Кристина плыла к нему сквозь звезды. И звезды превращались в осенние листья, красные и золотые, крутящиеся в танце на гребне немыслимо прекрасной музыки. Огромный потерянный мир возрождался — зеленый, молодой, полный жизни.
Кристина шептала:
— Где бы ты ни был, что бы ни делал, милый, я с тобой. То, что было между нами, сильнее времени и пространства, жизни и смерти… Ты должен совершить это странствие, милый. Сделай это. Это мечта, которую нужно осуществить, клятва, которую нужно исполнить, вызов, который должен быть принят. Наша любовь — часть такой мечты, такой клятвы. Создай из нее нечто новое. Сделай ее яркой и сияющей. Освободи ее.
Он хотел бы ответить — но у шепота мысли, у шелеста ветра нет голоса. Он хотел бы сказать: «Кристина! Кристина! Ты, только ты. Больше ничего. Ни жизни, ни любви, ни странствий, ни творчества. Ты, только ты».
Он хотел сказать это, но слова исчезли. Они растворились в этой тьме. Они не могли пройти сквозь черный занавес между мечтой и действительностью.
Кристина растаяла во тьме. Он снова остался один.
Но вдруг пустота заполнилась огромным зеленым оком планеты. Оно пристально смотрело на Эвери. Планета смотрела на него, как женщина, которая знает, что она прекрасна. Она смотрела на него, как животное, которое ждет, чтобы его приручили.
— Это дом, — послышался голос. — Это сад. Это мир, в котором ты будешь жить, взрослеть и учиться. Это мир, где ты узнаешь достаточно, но не слишком много. Это жизнь. И все это — твое.
Он уже слышал прежде этот голос. Он уже слышал эти слова.

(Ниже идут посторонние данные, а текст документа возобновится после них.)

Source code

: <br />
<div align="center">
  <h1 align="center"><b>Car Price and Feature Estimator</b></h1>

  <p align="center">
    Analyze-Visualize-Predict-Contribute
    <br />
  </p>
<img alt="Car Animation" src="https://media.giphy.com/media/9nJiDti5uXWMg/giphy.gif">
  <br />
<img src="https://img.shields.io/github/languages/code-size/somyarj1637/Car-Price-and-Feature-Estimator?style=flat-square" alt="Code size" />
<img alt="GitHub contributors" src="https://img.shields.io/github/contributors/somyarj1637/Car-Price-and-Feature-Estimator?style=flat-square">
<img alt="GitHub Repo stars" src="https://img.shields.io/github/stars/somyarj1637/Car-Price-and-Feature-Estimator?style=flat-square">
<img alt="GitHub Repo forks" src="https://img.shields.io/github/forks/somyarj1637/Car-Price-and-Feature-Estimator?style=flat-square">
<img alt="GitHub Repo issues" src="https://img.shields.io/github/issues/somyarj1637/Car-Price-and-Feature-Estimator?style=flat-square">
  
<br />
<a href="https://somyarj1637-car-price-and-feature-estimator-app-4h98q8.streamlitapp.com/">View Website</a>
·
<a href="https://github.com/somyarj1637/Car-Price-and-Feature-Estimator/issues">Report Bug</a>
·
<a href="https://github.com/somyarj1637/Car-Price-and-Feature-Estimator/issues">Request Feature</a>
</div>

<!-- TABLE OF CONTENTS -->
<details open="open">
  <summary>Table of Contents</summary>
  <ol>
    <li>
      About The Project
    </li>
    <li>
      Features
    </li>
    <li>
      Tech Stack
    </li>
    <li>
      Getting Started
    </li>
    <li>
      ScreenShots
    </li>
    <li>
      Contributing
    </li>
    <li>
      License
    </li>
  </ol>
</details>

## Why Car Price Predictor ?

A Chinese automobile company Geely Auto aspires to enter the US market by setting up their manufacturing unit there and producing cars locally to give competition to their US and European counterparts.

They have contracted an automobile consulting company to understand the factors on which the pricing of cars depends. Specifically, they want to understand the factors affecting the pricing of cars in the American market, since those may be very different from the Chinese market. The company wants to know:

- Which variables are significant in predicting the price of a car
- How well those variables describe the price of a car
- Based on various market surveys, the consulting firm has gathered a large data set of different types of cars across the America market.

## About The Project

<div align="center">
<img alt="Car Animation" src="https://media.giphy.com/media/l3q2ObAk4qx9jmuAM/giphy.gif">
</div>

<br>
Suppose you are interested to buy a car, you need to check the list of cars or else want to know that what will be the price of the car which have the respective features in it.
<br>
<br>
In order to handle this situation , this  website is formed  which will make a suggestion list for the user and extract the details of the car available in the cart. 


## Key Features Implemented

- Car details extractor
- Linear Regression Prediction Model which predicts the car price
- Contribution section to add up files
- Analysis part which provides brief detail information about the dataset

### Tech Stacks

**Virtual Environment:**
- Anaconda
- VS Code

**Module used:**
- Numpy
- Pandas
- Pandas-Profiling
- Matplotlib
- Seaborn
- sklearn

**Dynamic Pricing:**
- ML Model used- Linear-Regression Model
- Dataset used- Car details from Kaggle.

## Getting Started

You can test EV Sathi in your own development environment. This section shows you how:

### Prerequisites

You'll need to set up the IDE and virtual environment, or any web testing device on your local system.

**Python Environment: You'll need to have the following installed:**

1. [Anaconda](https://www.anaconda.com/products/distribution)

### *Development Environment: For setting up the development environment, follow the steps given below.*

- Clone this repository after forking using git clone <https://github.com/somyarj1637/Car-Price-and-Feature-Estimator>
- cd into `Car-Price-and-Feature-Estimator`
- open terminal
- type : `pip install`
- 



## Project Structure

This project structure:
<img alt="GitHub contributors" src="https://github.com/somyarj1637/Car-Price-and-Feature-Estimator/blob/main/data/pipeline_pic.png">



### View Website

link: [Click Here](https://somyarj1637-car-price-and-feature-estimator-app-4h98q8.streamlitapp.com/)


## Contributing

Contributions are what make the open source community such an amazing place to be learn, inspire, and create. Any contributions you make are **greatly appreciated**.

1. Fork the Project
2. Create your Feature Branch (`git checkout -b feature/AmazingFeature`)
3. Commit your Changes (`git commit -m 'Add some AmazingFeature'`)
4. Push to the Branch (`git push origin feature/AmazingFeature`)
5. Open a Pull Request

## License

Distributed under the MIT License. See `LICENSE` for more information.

Но не понимал их.
Эвери испугался. Испугался, потому что не понимал. Испугался, потому что знал слишком много и слишком мало, чтобы понять. Испугался, потому что был одинок, а такое одиночество сильнее боли…
Эвери проснулся. По лбу у него струился холодный пот. Он ровно — слишком ровно — лежал на кровати, руки вытянуты вдоль тела… словно больной, приходящий в себя после наркоза. Он вспомнил свое первое пробуждение и осторожно сел. В висках стучало, но не слишком сильно.
Эвери огляделся. Барбара исчезла, стена вернулась на место, и он снова находился в одиночной камере. Он слабо улыбнулся, вообразив, что, должно быть, думает по этому поводу Барбара, какими забористыми ругательствами поносит она своих тюремщиков.
Панель была открыта, но кристаллы исчезли. Теперь в нише лежал лист бумаги. И карандаш.
«Пожалуй, я вел себя слишком глупо», — подумал Эвери. Ему следовало догадаться, как они используют эти кристаллы. Это было несложно.
Он положил карандаш и бумагу на стол, сел и просмотрел вопросы. Слава Богу, никаких тестов. На этот раз на листе оказались вопросы, в основном обращенные к нему лично, и главным образом — типа «да — нет». К тому же их было немного.
«Верите ли вы в Бога, как в существо, которое этически можно интерпретировать как человека?»